Python happaybase使用Thrift API和Filter实现Hbase的复杂查询

1 背景

HappyBase是一个开发人员友好的Python库,可与Apache HBase进行交互。 HappyBase为应用程序开发人员提供了Pythonic API与HBase交互。这些api包括:

  • 建立连接
  • 表操作接口
  • 数据的查询
  • 数据操作
  • 连接池

详细的文档参考这里
happybase在scanapi中也提供了hbase thrift的Filter查询接口,但是却没有详细的Filter语法文档,在互联网上也没有找到很详细的文档。
为此,我查看了hbase的的文档,翻译了Thrift API and Filter Language部分的内容。接下来2.1介绍了happybase的scan接口,2.2为hbase的翻译内容。

2 使用Filter进行复杂的Hbase查询

2.1 happybase的scan接口

scan(row_start=None, row_stop=None, row_prefix=None, columns=None, filter=None, timestamp=None, include_timestamp=False, batch_size=1000, scan_batching=None, limit=None, sorted_columns=False, reverse=False)
其中的filter参数就是用于hbase的Filter查询。
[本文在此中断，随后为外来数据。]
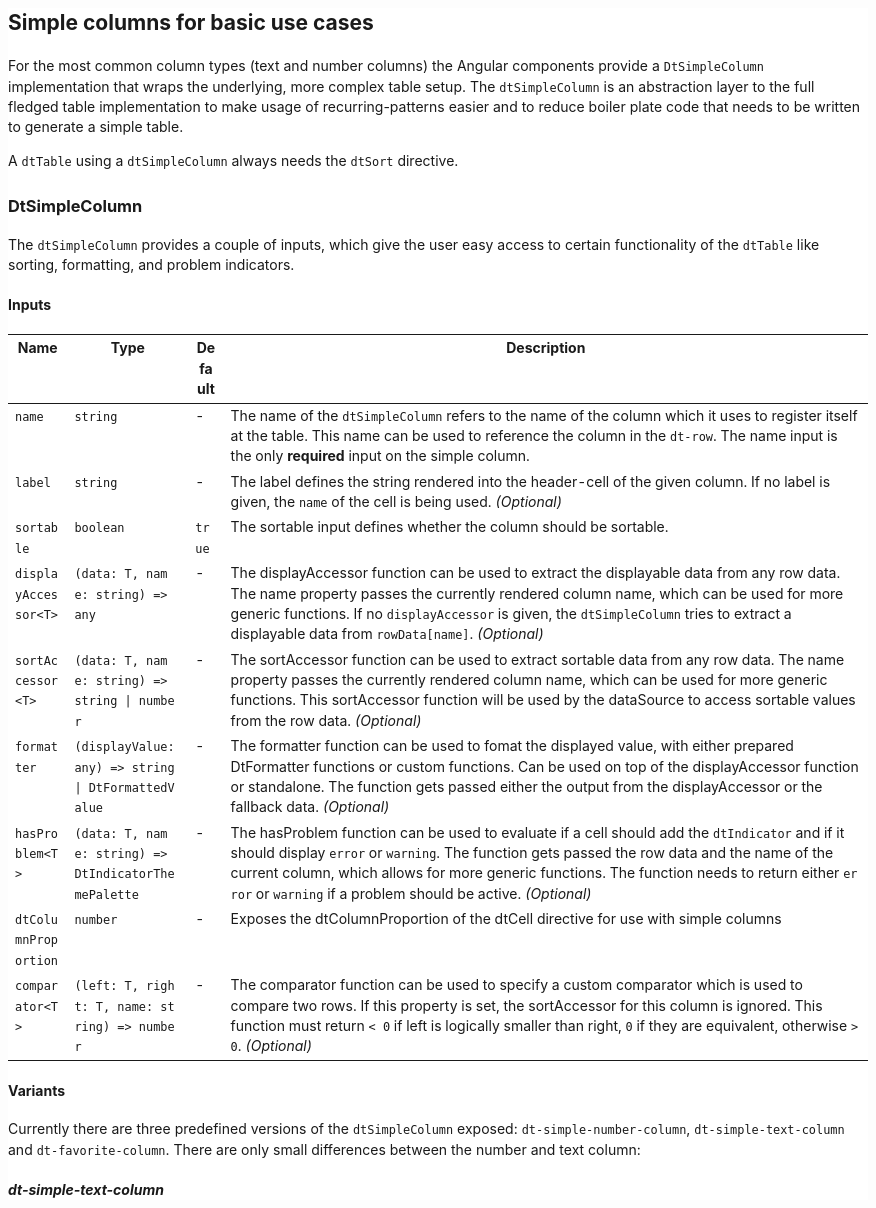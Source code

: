 ## Simple columns for basic use cases

For the most common column types (text and number columns) the Angular
components provide a `DtSimpleColumn` implementation that wraps the underlying,
more complex table setup. The `dtSimpleColumn` is an abstraction layer to the
full fledged table implementation to make usage of recurring-patterns easier and
to reduce boiler plate code that needs to be written to generate a simple table.

A `dtTable` using a `dtSimpleColumn` always needs the `dtSort` directive.

<ba-live-example name="DtExampleTableDefault" fullwidth></ba-live-example>

### DtSimpleColumn

The `dtSimpleColumn` provides a couple of inputs, which give the user easy
access to certain functionality of the `dtTable` like sorting, formatting, and
problem indicators.

#### Inputs

| Name                 | Type                                                 | Default | Description                                                                                                                                                                                                                                                                                                                                                   |
| -------------------- | ---------------------------------------------------- | ------- | ------------------------------------------------------------------------------------------------------------------------------------------------------------------------------------------------------------------------------------------------------------------------------------------------------------------------------------------------------------- |
| `name`               | `string`                                             | -       | The name of the `dtSimpleColumn` refers to the name of the column which it uses to register itself at the table. This name can be used to reference the column in the `dt-row`. The name input is the only **required** input on the simple column.                                                                                                           |
| `label`              | `string`                                             | -       | The label defines the string rendered into the header-cell of the given column. If no label is given, the `name` of the cell is being used. _(Optional)_                                                                                                                                                                                                      |
| `sortable`           | `boolean`                                            | `true`  | The sortable input defines whether the column should be sortable.                                                                                                                                                                                                                                                                                             |
| `displayAccessor<T>` | `(data: T, name: string) => any`                     | -       | The displayAccessor function can be used to extract the displayable data from any row data. The name property passes the currently rendered column name, which can be used for more generic functions. If no `displayAccessor` is given, the `dtSimpleColumn` tries to extract a displayable data from `rowData[name]`. _(Optional)_                          |
| `sortAccessor<T>`    | `(data: T, name: string) => string \| number`        | -       | The sortAccessor function can be used to extract sortable data from any row data. The name property passes the currently rendered column name, which can be used for more generic functions. This sortAccessor function will be used by the dataSource to access sortable values from the row data. _(Optional)_                                              |
| `formatter`          | `(displayValue: any) => string \| DtFormattedValue`  | -       | The formatter function can be used to fomat the displayed value, with either prepared DtFormatter functions or custom functions. Can be used on top of the displayAccessor function or standalone. The function gets passed either the output from the displayAccessor or the fallback data. _(Optional)_                                                     |
| `hasProblem<T>`      | `(data: T, name: string) => DtIndicatorThemePalette` | -       | The hasProblem function can be used to evaluate if a cell should add the `dtIndicator` and if it should display `error` or `warning`. The function gets passed the row data and the name of the current column, which allows for more generic functions. The function needs to return either `error` or `warning` if a problem should be active. _(Optional)_ |
| `dtColumnProportion` | `number`                                             | -       | Exposes the dtColumnProportion of the dtCell directive for use with simple columns                                                                                                                                                                                                                                                                            |
| `comparator<T>`      | `(left: T, right: T, name: string) => number`        | -       | The comparator function can be used to specify a custom comparator which is used to compare two rows. If this property is set, the sortAccessor for this column is ignored. This function must return `< 0` if left is logically smaller than right, `0` if they are equivalent, otherwise `> 0`. _(Optional)_                                                |

#### Variants

Currently there are three predefined versions of the `dtSimpleColumn` exposed:
`dt-simple-number-column`, `dt-simple-text-column` and `dt-favorite-column`.
There are only small differences between the number and text column:

##### dt-simple-text-column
下面是一个简单的示例:

import happybase
hbase_host = ''
hbase_port = 9090
# hbase连接
conn = happybase.Connection(host=hbase_host, port=hbase_port)
table = conn.table('test')
# filter
scan_filter = "SingleColumnValueFilter('info', 'item_delivery_status', =, 'binary:1', true, true) " 
# 查询
result = table.scan(filter=scan_filter)
# 打印查询结果
for row_key, item in result:
    print(row_key)
    print(item)

2.2 Filter语法

这一部分的文字内容翻译自:hbase文档-Thrift API and Filter Language,代码为自己书写,使用时需要将host、表名、列名等信息更改为自己信息。

2.2.1 基本查询语法

"FilterName (argument, argument,... , argument)"

语法指导:

  • 首先指定过滤器的名称,后跟括号,括号中为参数列表,使用逗号分隔。
  • 如果参数是字符串, 应该使用单引号'把字符串包起来.
  • 如果参数是布尔型、整型或者操作符(如<, >!=),不能使用单引号包裹。
  • filter name 必须是一个单词,换句话说必须是除空格、引号、括号之外的ASCII 字符。
  • Filter的参数可以包含任意的ASCII字符,如果一个参数中包含单引号,那么必须使用另外一个单引号对其转义

2.2.2 多个过滤条件和逻辑运算符

二元运算符

  • AND
    同时满足两个条件
  • OR
    满足其中一个条件即可

一元运算符

  • SKIP
    For a particular row, if any of the key-values fail the filter condition, the entire row is skipped.
    -WHILE
    For a particular row, key-values will be emitted until a key-value is reached that fails the filter condition.

例子

(Filter1 AND Filter2) OR (Filter3 AND Filter4)

运算优先级

  • 括号拥有最高的优先级;
  • 一元运算符 SKIPWHILE 次之, 它们拥有相同的优先级;
  • 接下来是二元运算符。 AND 的优先级高于 OR

例子1

Filter1 AND Filter2 OR Filter
is evaluated as
(Filter1 AND Filter2) OR Filter3

例子2

Filter1 AND SKIP Filter2 OR Filter3
is evaluated as
(Filter1 AND (SKIP Filter2)) OR Filter3

2.2.3 比较运算符

  • 小于 LESS (<)
  • 小于等于 LESS_OR_EQUAL (⇐)
  • 等于 EQUAL (=)
  • 不等于 NOT_EQUAL (!=)
  • 大于等于GREATER_OR_EQUAL (>=)
  • 大于GREATER (>)
  • 无操作NO_OP (no operation)

用户需要使用这些符号 (<, ⇐, =, !=, >, >=) 表示比较运算符

2.2.4 比较器(Comparator)

  • BinaryComparator - 以字典序与特定的字节数组进行比较,使用Bytes.compareTo(byte[], byte[])
  • BinaryPrefixComparator- 前缀比较,以字典序与特定的字节数组进行比较,比较的长度仅仅是该字节数组的长度;
  • RegexStringComparator - 正则表达式比较,使用正则表达式来匹配. 仅可以使用 EQUALNOT_EQUAL 两种比较运算符;
  • SubStringComparator - 子串比较,如果给定的子字符串出现,则返回该查询结果。该比较器是大小写敏感的。仅可以使用 EQUALNOT_EQUAL 两种比较运算符。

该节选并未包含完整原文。